The lightweight balloon-borne observation system known as the AirCore provides a low-cost approach to observing the composition of the stratosphere (Tans, 2009; Karion et al., 2010). High-quality in situ measurements of stratospheric air are rare, since the cost of such field campaigns prohibits routine measurements. As a result, data collected from occasional high-altitude large-balloon (>10⁶ m³) and aircraft-based field campaigns since the 1980s are still relevant today for diagnosing stratospheric composition and dynamical change (Hall et al., 1999; Andrews et al., 2001; Pan et al., 2010; Laube et al., 2020). The AirCore was developed at the NOAA Global Monitoring Laboratory (NOAA/GML) and has been widely used to measure CO₂, CH₄, and CO profiles in samples collected from the surface to the stratosphere. The AirCore consists of a long (approximately 100 m), thin, coated stainless steel tube with one open end. The gas in the AirCore flows out as it ascends on a balloon. After the balloon is cut away at 30–32 km above mean sea level (AMSL), the AirCore descends and passively collects ambient air. Due to the relatively low volumetric flow rate and small cross-section area of the AirCore, the mixing of air captured in the AirCore is limited to Taylor dispersion (Aris, 1956) and molecular diffusion, largely preserving the vertical structure of the atmosphere in the AirCore (Tans, 2009; Karion et al., 2010). After landing, the AirCore automatically closes, preserving the collected air sample until laboratory analysis. As AirCores are usually analyzed shortly (less than 4 h) after landing, the composition of air from the ground to the mid-stratosphere can be measured with only a small amount (less than 0.7 m in both directions, Karion et al., 2010) of diffusion and dispersion mixing of the sample, allowing for the retrieval of vertical gradients of trace gases in air from the ground to the mid-stratosphere with significant fidelity at a relatively low cost (USD 5000 per profile).
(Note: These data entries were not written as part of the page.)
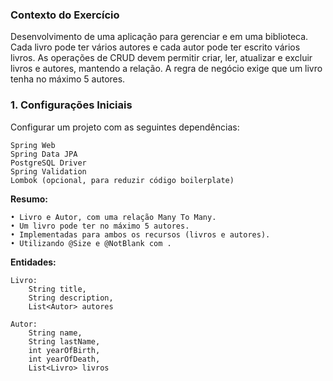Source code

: ### Contexto do Exercício

Desenvolvimento de uma aplicação para gerenciar e em uma biblioteca. Cada livro pode ter vários autores e cada autor pode ter escrito vários livros. As operações de CRUD devem permitir criar, ler, atualizar e excluir livros e autores, mantendo a relação. A regra de negócio exige que um livro tenha no máximo 5 autores.

### 1. Configurações Iniciais
   Configurar um projeto com as seguintes dependências:
   ```
   Spring Web
   Spring Data JPA
   PostgreSQL Driver
   Spring Validation
   Lombok (opcional, para reduzir código boilerplate)
   ```

**Resumo:**
   ```
   • Livro e Autor, com uma relação Many To Many.
   • Um livro pode ter no máximo 5 autores.
   • Implementadas para ambos os recursos (livros e autores).
   • Utilizando @Size e @NotBlank com .
   ```
**Entidades:**
```
Livro:
    String title,
    String description,
    List<Autor> autores

Autor:
    String name,
    String lastName,
    int yearOfBirth,
    int yearOfDeath,
    List<Livro> livros
```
The most common analytical approach for analyzing AirCore samples employs continuous-flow gas analyzers to derive the vertical profiles of CO₂, CO, CH₄, and N₂O (Karion et al., 2010; Membrive et al., 2017; Engel et al., 2017). In this approach, the AirCore sample is pushed through one, or a series of, continuous-flow gas analyzer(s), during which the analyzer(s) measure the dry mole fractions of several gases (CO, CO₂, N₂O, and CH₄) at a relatively slow flow rate (approximately 30 mL min⁻¹) and data rate of approximately 0.45 Hz. These measurements are then combined with flight data (such as altitude, pressure, and temperature) to derive vertical profiles of measured trace gases with altitude, using estimates of flow impedance due to flow resistance in a laminar regime as sample air moves along the length of tubing (Tans, 2022). Although this method provides fast, high-resolution measurements of several essential trace gases, the continuous analyzers cannot directly measure other trace gases of interest for evaluating changes in the BDC (such as CFCs or SF₆), limiting the species measured from an AirCore sample. Mrozek et al. (2016) and Laube et al. (2020) have designed subsampling systems that separate the AirCore samples into 20–30 mL aliquots, allowing for more detailed chemical and isotopic measurements using non-continuous-flow analytical instruments. This method was then applied to measure the dry mole fractions of CFC-11 and other trace gases in each subsample and to investigate mass-independent fractionation in CO₂ (Mrozek et al., 2016; Laube et al., 2020). However, subsampling from AirCores only allows for a limited number of stratospheric measurements per small AirCore sample volume. In the case of Mrozek et al. (2016), 10 stratospheric measurements from a 2 L volume AirCore can be measured in each flight. With the weight of NOAA unmanned free balloon payloads limited to 5.4 kg by the Federal Aviation Administration (FAA) in the United States, the subsampling method would provide lower vertical resolution and thus limited utility in resolving critical stratospheric gradients of these gases. Additionally, NOAA's AirCore sampling program routinely deploys two samplers simultaneously, which currently restricts the total volume of each AirCore to less than 1 L. Therefore, an alternative approach is needed to measure the mole fractions of several critical trace gases in AirCores using a smaller sample volume per measurement.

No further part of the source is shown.